Data under study below:

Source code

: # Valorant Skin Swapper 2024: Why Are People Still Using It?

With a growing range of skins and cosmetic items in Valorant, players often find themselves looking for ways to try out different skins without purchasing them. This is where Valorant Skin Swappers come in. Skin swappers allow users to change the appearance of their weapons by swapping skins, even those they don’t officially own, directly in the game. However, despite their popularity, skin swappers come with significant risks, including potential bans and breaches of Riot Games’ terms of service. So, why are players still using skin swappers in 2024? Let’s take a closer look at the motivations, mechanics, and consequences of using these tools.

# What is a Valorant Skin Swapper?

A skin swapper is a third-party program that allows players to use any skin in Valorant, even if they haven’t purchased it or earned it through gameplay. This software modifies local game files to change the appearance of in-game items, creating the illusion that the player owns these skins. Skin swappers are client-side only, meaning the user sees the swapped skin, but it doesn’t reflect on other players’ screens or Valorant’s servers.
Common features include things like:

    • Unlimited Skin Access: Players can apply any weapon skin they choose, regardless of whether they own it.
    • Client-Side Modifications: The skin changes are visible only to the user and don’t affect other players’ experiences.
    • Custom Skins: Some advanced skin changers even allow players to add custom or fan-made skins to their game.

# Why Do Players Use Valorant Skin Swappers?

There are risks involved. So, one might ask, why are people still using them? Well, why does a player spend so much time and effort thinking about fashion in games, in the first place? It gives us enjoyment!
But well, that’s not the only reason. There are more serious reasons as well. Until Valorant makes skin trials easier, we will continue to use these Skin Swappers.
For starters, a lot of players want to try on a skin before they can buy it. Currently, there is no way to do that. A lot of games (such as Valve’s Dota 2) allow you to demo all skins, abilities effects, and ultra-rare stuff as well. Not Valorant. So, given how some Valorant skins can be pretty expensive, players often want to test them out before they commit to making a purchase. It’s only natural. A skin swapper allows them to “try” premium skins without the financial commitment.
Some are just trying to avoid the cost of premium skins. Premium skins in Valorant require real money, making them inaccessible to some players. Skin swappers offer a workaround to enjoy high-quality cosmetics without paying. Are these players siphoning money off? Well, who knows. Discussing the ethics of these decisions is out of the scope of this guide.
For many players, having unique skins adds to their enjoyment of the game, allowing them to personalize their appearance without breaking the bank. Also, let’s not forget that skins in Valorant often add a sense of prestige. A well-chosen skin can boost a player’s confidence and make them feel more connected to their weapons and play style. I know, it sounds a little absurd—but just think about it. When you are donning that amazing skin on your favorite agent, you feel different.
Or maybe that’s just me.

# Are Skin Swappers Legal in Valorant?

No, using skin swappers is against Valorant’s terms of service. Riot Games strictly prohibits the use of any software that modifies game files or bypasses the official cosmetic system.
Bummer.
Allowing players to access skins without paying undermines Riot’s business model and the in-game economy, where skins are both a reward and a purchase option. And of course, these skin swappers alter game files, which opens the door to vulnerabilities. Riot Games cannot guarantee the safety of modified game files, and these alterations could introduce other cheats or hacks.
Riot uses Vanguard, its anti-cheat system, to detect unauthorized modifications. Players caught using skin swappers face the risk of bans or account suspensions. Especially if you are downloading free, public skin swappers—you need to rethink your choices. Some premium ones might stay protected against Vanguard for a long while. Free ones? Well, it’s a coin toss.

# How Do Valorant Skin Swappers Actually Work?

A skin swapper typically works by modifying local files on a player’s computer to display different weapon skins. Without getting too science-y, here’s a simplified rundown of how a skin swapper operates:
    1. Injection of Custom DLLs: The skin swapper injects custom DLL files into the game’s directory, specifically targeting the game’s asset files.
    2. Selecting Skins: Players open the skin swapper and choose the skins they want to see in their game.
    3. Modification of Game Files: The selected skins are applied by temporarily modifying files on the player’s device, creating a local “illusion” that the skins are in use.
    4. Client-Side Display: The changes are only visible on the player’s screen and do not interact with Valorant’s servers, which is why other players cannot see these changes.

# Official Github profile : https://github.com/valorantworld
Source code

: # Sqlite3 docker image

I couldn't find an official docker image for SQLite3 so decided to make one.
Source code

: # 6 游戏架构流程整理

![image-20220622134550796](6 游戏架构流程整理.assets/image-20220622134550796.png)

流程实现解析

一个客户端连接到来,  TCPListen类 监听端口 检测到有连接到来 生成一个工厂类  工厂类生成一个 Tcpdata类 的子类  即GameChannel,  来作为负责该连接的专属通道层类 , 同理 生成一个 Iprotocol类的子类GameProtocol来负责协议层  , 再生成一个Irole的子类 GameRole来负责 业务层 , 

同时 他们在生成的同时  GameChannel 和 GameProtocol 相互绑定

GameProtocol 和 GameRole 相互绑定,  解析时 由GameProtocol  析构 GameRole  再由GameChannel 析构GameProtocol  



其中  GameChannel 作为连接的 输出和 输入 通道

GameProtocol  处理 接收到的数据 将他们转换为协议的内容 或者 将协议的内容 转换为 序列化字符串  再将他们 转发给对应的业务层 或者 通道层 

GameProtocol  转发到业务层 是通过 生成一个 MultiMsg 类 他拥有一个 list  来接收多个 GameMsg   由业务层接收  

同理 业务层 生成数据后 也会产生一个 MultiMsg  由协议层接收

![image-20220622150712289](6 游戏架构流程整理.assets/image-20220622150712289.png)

End of Data under study.

■ **Problem description**: Nothing but an exact transcription of the records is expected.

■ **Response to the task**:
Source code

: # Valorant Skin Swapper 2024: Why Are People Still Using It?

With a growing range of skins and cosmetic items in Valorant, players often find themselves looking for ways to try out different skins without purchasing them. This is where Valorant Skin Swappers come in. Skin swappers allow users to change the appearance of their weapons by swapping skins, even those they don’t officially own, directly in the game. However, despite their popularity, skin swappers come with significant risks, including potential bans and breaches of Riot Games’ terms of service. So, why are players still using skin swappers in 2024? Let’s take a closer look at the motivations, mechanics, and consequences of using these tools.

# What is a Valorant Skin Swapper?

A skin swapper is a third-party program that allows players to use any skin in Valorant, even if they haven’t purchased it or earned it through gameplay. This software modifies local game files to change the appearance of in-game items, creating the illusion that the player owns these skins. Skin swappers are client-side only, meaning the user sees the swapped skin, but it doesn’t reflect on other players’ screens or Valorant’s servers.
Common features include things like:

    • Unlimited Skin Access: Players can apply any weapon skin they choose, regardless of whether they own it.
    • Client-Side Modifications: The skin changes are visible only to the user and don’t affect other players’ experiences.
    • Custom Skins: Some advanced skin changers even allow players to add custom or fan-made skins to their game.

# Why Do Players Use Valorant Skin Swappers?

There are risks involved. So, one might ask, why are people still using them? Well, why does a player spend so much time and effort thinking about fashion in games, in the first place? It gives us enjoyment!
But well, that’s not the only reason. There are more serious reasons as well. Until Valorant makes skin trials easier, we will continue to use these Skin Swappers.
For starters, a lot of players want to try on a skin before they can buy it. Currently, there is no way to do that. A lot of games (such as Valve’s Dota 2) allow you to demo all skins, abilities effects, and ultra-rare stuff as well. Not Valorant. So, given how some Valorant skins can be pretty expensive, players often want to test them out before they commit to making a purchase. It’s only natural. A skin swapper allows them to “try” premium skins without the financial commitment.
Some are just trying to avoid the cost of premium skins. Premium skins in Valorant require real money, making them inaccessible to some players. Skin swappers offer a workaround to enjoy high-quality cosmetics without paying. Are these players siphoning money off? Well, who knows. Discussing the ethics of these decisions is out of the scope of this guide.
For many players, having unique skins adds to their enjoyment of the game, allowing them to personalize their appearance without breaking the bank. Also, let’s not forget that skins in Valorant often add a sense of prestige. A well-chosen skin can boost a player’s confidence and make them feel more connected to their weapons and play style. I know, it sounds a little absurd—but just think about it. When you are donning that amazing skin on your favorite agent, you feel different.
Or maybe that’s just me.

# Are Skin Swappers Legal in Valorant?

No, using skin swappers is against Valorant’s terms of service. Riot Games strictly prohibits the use of any software that modifies game files or bypasses the official cosmetic system.
Bummer.
Allowing players to access skins without paying undermines Riot’s business model and the in-game economy, where skins are both a reward and a purchase option. And of course, these skin swappers alter game files, which opens the door to vulnerabilities. Riot Games cannot guarantee the safety of modified game files, and these alterations could introduce other cheats or hacks.
Riot uses Vanguard, its anti-cheat system, to detect unauthorized modifications. Players caught using skin swappers face the risk of bans or account suspensions. Especially if you are downloading free, public skin swappers—you need to rethink your choices. Some premium ones might stay protected against Vanguard for a long while. Free ones? Well, it’s a coin toss.

# How Do Valorant Skin Swappers Actually Work?

A skin swapper typically works by modifying local files on a player’s computer to display different weapon skins. Without getting too science-y, here’s a simplified rundown of how a skin swapper operates:
    1. Injection of Custom DLLs: The skin swapper injects custom DLL files into the game’s directory, specifically targeting the game’s asset files.
    2. Selecting Skins: Players open the skin swapper and choose the skins they want to see in their game.
    3. Modification of Game Files: The selected skins are applied by temporarily modifying files on the player’s device, creating a local “illusion” that the skins are in use.
    4. Client-Side Display: The changes are only visible on the player’s screen and do not interact with Valorant’s servers, which is why other players cannot see these changes.

# Official Github profile : https://github.com/valorantworld
Source code

: # Sqlite3 docker image

I couldn't find an official docker image for SQLite3 so decided to make one.
Source code

: # 6 游戏架构流程整理

![image-20220622134550796](6 游戏架构流程整理.assets/image-20220622134550796.png)

流程实现解析

一个客户端连接到来,  TCPListen类 监听端口 检测到有连接到来 生成一个工厂类  工厂类生成一个 Tcpdata类 的子类  即GameChannel,  来作为负责该连接的专属通道层类 , 同理 生成一个 Iprotocol类的子类GameProtocol来负责协议层  , 再生成一个Irole的子类 GameRole来负责 业务层 , 

同时 他们在生成的同时  GameChannel 和 GameProtocol 相互绑定

GameProtocol 和 GameRole 相互绑定,  解析时 由GameProtocol  析构 GameRole  再由GameChannel 析构GameProtocol  



其中  GameChannel 作为连接的 输出和 输入 通道

GameProtocol  处理 接收到的数据 将他们转换为协议的内容 或者 将协议的内容 转换为 序列化字符串  再将他们 转发给对应的业务层 或者 通道层 

GameProtocol  转发到业务层 是通过 生成一个 MultiMsg 类 他拥有一个 list  来接收多个 GameMsg   由业务层接收  

同理 业务层 生成数据后 也会产生一个 MultiMsg  由协议层接收

![image-20220622150712289](6 游戏架构流程整理.assets/image-20220622150712289.png)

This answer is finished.